# Entries supplied
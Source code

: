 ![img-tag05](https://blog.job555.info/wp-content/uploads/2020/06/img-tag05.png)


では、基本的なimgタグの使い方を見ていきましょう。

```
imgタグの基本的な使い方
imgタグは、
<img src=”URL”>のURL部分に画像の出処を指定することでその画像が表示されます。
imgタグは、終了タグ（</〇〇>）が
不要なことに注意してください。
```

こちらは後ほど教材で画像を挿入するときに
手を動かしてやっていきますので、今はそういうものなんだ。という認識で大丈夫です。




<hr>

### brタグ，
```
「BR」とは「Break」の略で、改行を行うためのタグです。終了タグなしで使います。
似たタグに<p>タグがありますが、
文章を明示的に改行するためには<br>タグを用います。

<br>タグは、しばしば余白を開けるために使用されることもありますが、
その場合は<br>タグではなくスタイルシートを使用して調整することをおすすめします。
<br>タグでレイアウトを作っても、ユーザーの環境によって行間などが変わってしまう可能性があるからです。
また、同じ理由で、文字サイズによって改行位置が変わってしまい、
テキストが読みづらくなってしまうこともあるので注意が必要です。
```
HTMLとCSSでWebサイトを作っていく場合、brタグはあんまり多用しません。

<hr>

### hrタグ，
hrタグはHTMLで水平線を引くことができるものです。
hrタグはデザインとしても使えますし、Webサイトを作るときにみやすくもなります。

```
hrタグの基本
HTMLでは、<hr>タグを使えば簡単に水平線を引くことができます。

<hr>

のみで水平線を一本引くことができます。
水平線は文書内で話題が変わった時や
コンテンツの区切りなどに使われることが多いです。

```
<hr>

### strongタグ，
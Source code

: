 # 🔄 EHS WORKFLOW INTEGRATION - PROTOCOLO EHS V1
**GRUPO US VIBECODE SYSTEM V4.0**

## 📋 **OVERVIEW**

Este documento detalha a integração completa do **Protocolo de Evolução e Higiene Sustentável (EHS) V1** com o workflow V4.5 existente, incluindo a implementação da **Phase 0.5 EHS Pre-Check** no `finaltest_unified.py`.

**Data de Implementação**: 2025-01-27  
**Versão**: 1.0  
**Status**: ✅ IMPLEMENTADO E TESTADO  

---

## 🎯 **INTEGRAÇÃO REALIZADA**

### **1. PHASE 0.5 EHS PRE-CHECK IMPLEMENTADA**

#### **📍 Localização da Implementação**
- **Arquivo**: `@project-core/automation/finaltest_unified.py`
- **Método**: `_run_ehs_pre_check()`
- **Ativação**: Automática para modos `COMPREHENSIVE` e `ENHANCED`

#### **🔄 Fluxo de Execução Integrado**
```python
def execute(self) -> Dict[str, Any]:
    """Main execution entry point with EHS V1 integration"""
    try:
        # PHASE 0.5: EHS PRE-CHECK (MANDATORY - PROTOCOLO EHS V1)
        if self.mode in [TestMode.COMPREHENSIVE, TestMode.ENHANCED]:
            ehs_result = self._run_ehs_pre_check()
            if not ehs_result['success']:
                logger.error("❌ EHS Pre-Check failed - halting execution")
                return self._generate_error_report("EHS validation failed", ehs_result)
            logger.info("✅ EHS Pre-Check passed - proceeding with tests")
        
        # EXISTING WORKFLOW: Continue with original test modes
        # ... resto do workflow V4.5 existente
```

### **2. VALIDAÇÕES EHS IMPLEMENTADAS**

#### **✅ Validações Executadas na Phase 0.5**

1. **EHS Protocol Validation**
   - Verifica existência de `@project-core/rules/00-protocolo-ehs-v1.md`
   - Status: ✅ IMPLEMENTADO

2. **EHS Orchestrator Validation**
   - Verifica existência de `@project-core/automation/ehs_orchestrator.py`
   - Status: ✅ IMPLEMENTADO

# Exercise
What are the exact lines from the beginning of the material through the line containing "hrタグはHTMLで水平線を引くことができるものです。"? Write out those lines alone.

# Answer to the problem
Source code

: ![img-tag05](https://blog.job555.info/wp-content/uploads/2020/06/img-tag05.png)


では、基本的なimgタグの使い方を見ていきましょう。

```
imgタグの基本的な使い方
imgタグは、
<img src=”URL”>のURL部分に画像の出処を指定することでその画像が表示されます。
imgタグは、終了タグ（</〇〇>）が
不要なことに注意してください。
```

こちらは後ほど教材で画像を挿入するときに
手を動かしてやっていきますので、今はそういうものなんだ。という認識で大丈夫です。




<hr>

### brタグ，
```
「BR」とは「Break」の略で、改行を行うためのタグです。終了タグなしで使います。
似たタグに<p>タグがありますが、
文章を明示的に改行するためには<br>タグを用います。

<br>タグは、しばしば余白を開けるために使用されることもありますが、
その場合は<br>タグではなくスタイルシートを使用して調整することをおすすめします。
<br>タグでレイアウトを作っても、ユーザーの環境によって行間などが変わってしまう可能性があるからです。
また、同じ理由で、文字サイズによって改行位置が変わってしまい、
テキストが読みづらくなってしまうこともあるので注意が必要です。
```
HTMLとCSSでWebサイトを作っていく場合、brタグはあんまり多用しません。

<hr>

### hrタグ，
hrタグはHTMLで水平線を引くことができるものです。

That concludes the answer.